16 💻 Second Intermediate Sample Questions
Hi guys, these are the sample questions that prof Dabo gave us to exercise yourself. As you may notice most of them are open questions on very superifical theory concepts, no indeep math or heavy calculations (matrix products, dot products etc.).

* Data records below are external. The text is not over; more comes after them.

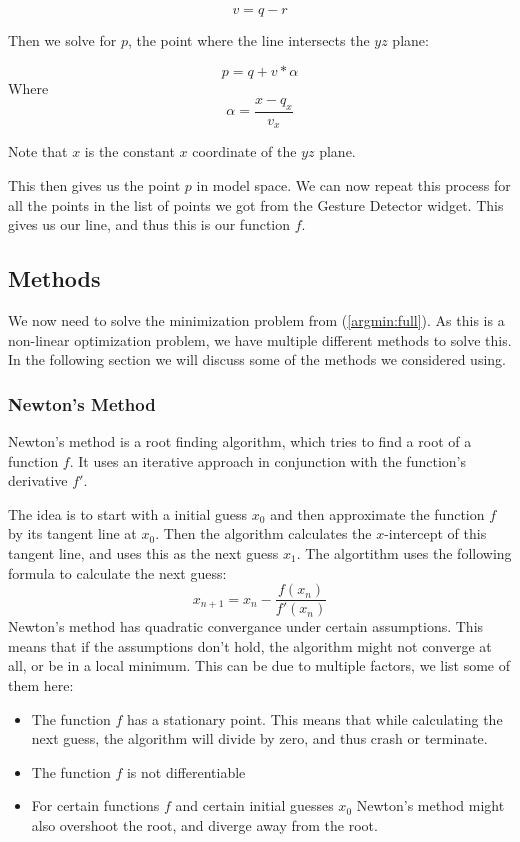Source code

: \[v = q - r\]

Then we solve for $p$, the point where the line intersects the $yz$ plane:

\[p = q + v * \alpha\] Where \[\alpha = \frac{x - q_x}{v_x}\]

Note that $x$ is the constant $x$ coordinate of the $yz$ plane.

This then gives us the point $p$ in model space. We can now repeat this process for all the points in the list of points we got from the Gesture Detector widget. This gives us our line, and thus this is our function $f$.

\subsection{Methods}

We now need to solve the minimization problem from (\ref{argmin:full}). As this is a non-linear optimization problem, we have multiple different methods to solve this. In the following section we will discuss
some of the methods we considered using. 

\subsubsection{Newton's Method}

Newton's method is a root finding algorithm, which tries to find a root of a function $f$. It uses an iterative approach in conjunction with the function's derivative $f'$. 

The idea is to start with a initial guess $x_0$ and then approximate the function $f$ by its tangent line at $x_0$. Then the algorithm calculates the $x$-intercept of this tangent line, and uses this as the next guess $x_1$. 
The algortithm uses the following formula to calculate the next guess:
\[
    x_{n+1} = x_n - \frac{f(x_n)}{f'(x_n)}  
\]
Newton's method has quadratic convergance under certain assumptions. This means that if the assumptions don't hold, the algorithm might not converge at all, or be in a local minimum. This can be due to multiple factors, we 
list some of them here:

\begin{itemize}
    \item The function $f$ has a stationary point. This means that while calculating the next guess, the algorithm will divide by zero, and thus crash or terminate.
    \item The function $f$ is not differentiable
    \item For certain functions $f$ and certain initial guesses $x_0$ Newton's method might also overshoot the root, and diverge away from the root.
\end{itemize}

So please my suggestion is to review carefully the slides and just learn the basic R commands to execute analysis on a higer level! 🍀
16.1 👨🎓 2023/2024 (2nd intermediate)
16.1.1 Exercise 10.1 Basic Understanding:
What does PCA stand for?
Briefly explain the primary objective of Principal Component Analysis.
How does PCA help in dimensionality reduction?
16.1.2 Exercise 10.2 Library and Data Loading:
Which R library is commonly used for performing PCA?
Write the command to load the library FactomineR for PCA.
How do you read a dataset into R for PCA analysis?
16.1.3 Exercise 10.3 Data Preparation:
Explain the importance of scaling or standardizing variables before applying PCA.
Write the R command to standardize a data matrix.
16.1.4 Exercise 10.4 PCA Execution:
What function in R is used to perform PCA?
Provide the basic syntax for running PCA on a dataset named « my_data.»
16.1.5 Exercise 10.5 Interpretation of Results:
How can you access the proportion of variance explained by each principal component in the following R script?
What is the significance of the eigenvalues and eigenvectors in PCA?
16.1.6 Exercise 10.6 Selecting Principal Components:
How can you determine the optimal number of principal components to retain in R?
Write the R command to extract the loadings of principal components.
16.1.7 Exercise 10.7 The inertia of a centered matrix of n individuals and p quantitative variables is
- p
- The sum of variances of the p variables
- None of the responses are true
16.1.10 Exercise 10.10 Let Z be a matrix (50 rows and 4 columns) of centered and reduced quantitative data, with a correlation matrix R (of dimension 4) and three eigenvalues are 2, 1 and 0.4.
Give the maximum number of eigen-values
Give the remaining eigen-values
16.1.11 Exercise 10.11 A dataset X gives, for 23 Charolais and Zebus cattles, 6 different weights, in kg: live weight (W_LIV), carcass weight (W_CAR), prime meat weight (W_QUALI), total meat weight (W_TOTAL), fat meat weight (W_FAT), bone weight (W_BO) and the cattle type (Type).
How do you interpret the following correlation matrix plot?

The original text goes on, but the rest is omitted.